その頃二人は公園の中を流れる小川のほとりで並んで座っていた。
「皆さんは帰ったみたいですね」
「あら?何時の間に帰ったのかしら?」
加山の一言に、かえでは誰も居なくなった園内を見回した。
「大神が一緒だから心配はいらないでしょう」
「そうね」
二人は暫く黙って蛍を見ていると、その光が一つ、また一つと少なくなっていった。
「あら?どうしたのかしら?」
「蛍は、九時を過ぎると光らなくなるんですよ」
「そうなの?」
かえでは加山の意外な一面を見た気がして驚いて加山を見た。
「じゃあ、私達もそろそろ・・・」
そう言って立ち上がろうとしたかえでの手を、加山はそっと握った。
「加山君・・・」
「・・・もう少しその姿を見させて貰えませんか?」
その言葉に頷いたかえでは、再び座り直す形となった。
「蛍は、愛するただ一人の人を捜す為に光るんだそうです」
「・・・」
「俺も、貴女の為だけに光続けられたらと思いますよ」
「加山君・・・」
「そして貴女にも俺の為だけに輝いていてほしいです」
「・・・はい」
二人の時間はこうして過ぎて行き、帝劇に帰ってきたのは真夜中の事だった。
かえでが帝劇に帰るとほぼ同時に、サロンで物凄い爆発音が聞こえ、加山と共にサロンへ行くと、そこには真っ黒焦げになった大神の姿があった。
「・・・どうしたの、一体?」
皆に事情を聞くと、あまりにも大神がはっきりしないので「まことくん2号」を使ったところ、爆発したとの事だった。

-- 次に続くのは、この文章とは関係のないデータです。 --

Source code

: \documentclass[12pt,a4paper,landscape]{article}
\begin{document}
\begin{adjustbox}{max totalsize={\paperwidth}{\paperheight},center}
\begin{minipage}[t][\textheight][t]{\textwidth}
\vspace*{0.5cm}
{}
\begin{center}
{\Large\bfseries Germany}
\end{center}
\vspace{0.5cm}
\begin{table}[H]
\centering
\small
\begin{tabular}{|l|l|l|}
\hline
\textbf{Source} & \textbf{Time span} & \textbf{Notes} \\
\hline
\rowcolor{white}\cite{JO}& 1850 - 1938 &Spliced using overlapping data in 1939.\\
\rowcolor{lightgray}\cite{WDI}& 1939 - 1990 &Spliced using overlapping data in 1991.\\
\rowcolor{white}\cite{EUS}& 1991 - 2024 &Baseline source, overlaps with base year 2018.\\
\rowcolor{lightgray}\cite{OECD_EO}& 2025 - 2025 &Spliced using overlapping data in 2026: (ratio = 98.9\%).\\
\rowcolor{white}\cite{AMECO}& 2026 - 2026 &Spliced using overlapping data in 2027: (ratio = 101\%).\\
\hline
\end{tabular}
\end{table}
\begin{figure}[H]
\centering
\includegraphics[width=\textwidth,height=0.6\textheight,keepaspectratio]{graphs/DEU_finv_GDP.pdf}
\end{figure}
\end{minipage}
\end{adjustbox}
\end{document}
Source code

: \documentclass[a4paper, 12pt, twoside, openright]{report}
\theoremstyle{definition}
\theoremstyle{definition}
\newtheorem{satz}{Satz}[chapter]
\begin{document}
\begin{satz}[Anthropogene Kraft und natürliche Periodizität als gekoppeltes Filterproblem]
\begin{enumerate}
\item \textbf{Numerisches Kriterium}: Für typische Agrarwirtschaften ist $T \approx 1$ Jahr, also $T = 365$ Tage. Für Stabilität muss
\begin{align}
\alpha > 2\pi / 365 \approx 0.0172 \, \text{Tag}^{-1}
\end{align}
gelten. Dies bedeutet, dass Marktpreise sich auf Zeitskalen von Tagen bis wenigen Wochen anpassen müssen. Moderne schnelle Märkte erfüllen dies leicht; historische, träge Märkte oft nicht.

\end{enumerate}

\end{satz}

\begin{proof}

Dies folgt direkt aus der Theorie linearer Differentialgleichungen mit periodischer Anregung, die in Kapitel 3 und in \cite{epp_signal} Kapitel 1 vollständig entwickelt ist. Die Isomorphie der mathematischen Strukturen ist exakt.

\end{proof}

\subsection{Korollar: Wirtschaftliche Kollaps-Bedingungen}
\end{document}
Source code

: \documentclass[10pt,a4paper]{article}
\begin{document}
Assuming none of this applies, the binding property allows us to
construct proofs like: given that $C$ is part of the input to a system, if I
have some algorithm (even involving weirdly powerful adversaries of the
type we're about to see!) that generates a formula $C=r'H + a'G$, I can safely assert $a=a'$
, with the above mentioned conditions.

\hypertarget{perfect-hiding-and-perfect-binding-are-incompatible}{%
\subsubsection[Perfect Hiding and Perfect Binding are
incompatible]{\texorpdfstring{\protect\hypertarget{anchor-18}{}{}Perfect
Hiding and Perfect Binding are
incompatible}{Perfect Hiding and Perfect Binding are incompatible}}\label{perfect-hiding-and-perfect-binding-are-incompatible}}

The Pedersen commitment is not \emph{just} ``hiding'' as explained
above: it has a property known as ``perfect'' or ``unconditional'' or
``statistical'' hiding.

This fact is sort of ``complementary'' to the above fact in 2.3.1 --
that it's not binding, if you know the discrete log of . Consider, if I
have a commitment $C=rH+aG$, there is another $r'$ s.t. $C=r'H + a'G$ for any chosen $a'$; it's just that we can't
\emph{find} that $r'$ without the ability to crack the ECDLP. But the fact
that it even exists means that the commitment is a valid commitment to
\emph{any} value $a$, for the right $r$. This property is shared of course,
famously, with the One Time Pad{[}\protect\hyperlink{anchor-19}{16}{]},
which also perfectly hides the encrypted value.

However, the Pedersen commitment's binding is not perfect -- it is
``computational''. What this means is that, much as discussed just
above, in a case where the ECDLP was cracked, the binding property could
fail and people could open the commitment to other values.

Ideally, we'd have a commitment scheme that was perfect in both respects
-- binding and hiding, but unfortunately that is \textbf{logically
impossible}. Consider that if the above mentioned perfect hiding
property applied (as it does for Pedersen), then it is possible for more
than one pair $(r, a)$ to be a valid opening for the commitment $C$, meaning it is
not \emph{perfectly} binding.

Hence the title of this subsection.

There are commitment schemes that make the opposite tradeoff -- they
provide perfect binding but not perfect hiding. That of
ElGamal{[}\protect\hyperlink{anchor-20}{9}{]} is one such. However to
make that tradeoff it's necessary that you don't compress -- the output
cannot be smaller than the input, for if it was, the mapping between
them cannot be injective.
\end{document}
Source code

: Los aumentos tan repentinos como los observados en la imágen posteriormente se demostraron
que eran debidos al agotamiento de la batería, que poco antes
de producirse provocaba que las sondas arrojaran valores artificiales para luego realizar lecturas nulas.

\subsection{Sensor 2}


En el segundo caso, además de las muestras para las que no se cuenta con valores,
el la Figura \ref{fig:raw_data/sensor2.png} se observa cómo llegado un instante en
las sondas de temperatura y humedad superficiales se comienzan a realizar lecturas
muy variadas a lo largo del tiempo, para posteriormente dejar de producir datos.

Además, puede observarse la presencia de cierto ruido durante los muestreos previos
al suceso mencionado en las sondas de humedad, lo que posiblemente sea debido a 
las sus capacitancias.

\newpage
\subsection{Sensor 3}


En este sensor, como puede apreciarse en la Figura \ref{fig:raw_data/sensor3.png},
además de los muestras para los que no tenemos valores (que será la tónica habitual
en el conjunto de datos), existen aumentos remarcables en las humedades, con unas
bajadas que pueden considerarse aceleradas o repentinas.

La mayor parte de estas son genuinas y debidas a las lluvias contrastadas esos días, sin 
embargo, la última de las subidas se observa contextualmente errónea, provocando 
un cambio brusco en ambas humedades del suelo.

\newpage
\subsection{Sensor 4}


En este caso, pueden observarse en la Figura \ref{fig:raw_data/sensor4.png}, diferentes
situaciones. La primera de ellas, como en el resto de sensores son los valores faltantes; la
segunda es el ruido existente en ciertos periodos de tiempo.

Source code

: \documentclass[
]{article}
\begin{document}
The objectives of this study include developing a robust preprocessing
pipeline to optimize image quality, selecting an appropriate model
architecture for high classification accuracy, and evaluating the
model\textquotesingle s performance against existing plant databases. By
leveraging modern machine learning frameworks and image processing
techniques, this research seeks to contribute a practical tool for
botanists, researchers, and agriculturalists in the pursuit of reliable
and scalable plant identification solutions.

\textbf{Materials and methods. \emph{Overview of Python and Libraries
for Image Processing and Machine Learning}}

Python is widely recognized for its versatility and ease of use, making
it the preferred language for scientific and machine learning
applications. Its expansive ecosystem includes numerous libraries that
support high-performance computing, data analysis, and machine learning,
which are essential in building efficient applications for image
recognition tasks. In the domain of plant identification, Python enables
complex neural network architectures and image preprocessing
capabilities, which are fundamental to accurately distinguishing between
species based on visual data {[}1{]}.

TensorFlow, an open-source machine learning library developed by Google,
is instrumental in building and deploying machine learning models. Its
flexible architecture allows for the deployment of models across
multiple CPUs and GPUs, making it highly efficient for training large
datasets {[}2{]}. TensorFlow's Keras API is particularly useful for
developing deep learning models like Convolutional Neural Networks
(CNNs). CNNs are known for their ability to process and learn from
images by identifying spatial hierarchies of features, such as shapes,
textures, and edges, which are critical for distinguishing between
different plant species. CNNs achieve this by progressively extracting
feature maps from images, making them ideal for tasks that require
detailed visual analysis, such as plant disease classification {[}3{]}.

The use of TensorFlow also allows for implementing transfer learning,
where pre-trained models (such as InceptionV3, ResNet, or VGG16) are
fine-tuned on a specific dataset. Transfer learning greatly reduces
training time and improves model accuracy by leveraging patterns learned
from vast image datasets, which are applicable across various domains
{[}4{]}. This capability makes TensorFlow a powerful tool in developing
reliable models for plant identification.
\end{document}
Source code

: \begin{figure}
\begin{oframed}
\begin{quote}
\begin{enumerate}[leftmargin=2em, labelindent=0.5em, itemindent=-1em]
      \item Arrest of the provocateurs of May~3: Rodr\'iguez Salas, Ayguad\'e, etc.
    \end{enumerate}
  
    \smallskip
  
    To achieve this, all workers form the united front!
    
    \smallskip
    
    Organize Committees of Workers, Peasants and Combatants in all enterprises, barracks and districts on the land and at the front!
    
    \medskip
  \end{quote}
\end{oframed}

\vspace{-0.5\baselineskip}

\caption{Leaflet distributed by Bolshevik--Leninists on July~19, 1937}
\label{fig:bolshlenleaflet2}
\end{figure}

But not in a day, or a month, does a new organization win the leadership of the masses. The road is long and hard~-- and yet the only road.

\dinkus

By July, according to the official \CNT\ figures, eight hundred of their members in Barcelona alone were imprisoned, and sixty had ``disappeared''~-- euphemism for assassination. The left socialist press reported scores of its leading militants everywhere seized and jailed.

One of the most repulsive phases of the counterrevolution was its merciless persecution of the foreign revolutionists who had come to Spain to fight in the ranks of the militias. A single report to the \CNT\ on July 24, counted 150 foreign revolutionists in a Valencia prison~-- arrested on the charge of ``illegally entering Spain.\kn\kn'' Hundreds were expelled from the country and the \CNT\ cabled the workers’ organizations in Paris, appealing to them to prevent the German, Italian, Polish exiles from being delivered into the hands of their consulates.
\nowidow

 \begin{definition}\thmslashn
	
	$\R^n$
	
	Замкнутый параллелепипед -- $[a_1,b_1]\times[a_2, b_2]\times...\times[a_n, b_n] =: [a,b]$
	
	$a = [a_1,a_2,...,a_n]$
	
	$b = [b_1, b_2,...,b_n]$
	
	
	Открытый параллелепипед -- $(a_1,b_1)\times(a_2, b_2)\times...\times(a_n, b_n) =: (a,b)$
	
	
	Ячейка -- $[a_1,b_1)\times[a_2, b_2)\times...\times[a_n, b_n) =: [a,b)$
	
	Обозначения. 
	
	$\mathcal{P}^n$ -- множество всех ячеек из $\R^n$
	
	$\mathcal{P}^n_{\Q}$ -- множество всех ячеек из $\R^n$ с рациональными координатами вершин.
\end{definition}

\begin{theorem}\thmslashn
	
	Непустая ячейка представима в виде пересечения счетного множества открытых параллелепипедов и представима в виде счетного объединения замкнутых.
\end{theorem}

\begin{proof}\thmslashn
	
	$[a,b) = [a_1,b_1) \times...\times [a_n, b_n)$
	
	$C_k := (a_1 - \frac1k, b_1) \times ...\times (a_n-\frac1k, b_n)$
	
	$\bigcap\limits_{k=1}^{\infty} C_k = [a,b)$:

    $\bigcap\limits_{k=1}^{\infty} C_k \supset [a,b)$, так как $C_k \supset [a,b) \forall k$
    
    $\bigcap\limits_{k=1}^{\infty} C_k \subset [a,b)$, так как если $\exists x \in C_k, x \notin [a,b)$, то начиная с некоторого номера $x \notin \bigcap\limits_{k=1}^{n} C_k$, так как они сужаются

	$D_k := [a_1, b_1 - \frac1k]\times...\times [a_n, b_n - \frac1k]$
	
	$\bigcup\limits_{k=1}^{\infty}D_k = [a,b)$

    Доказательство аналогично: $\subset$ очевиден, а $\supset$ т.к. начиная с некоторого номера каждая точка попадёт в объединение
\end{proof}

加山は、真っ黒になり泣いている大神を見て、同情する反面、大神が恋のライバルにならなかった事を内心ホッとした思いで見ていた。
―終わり―
■あとがき■
終わりました。
何か久々にサクラネタ書いたせいか、早かったですね♪
今回は恋愛より日常にスポットを当てた感じになりましたが、こんなんで宜しければ是非貰ってやって下さい。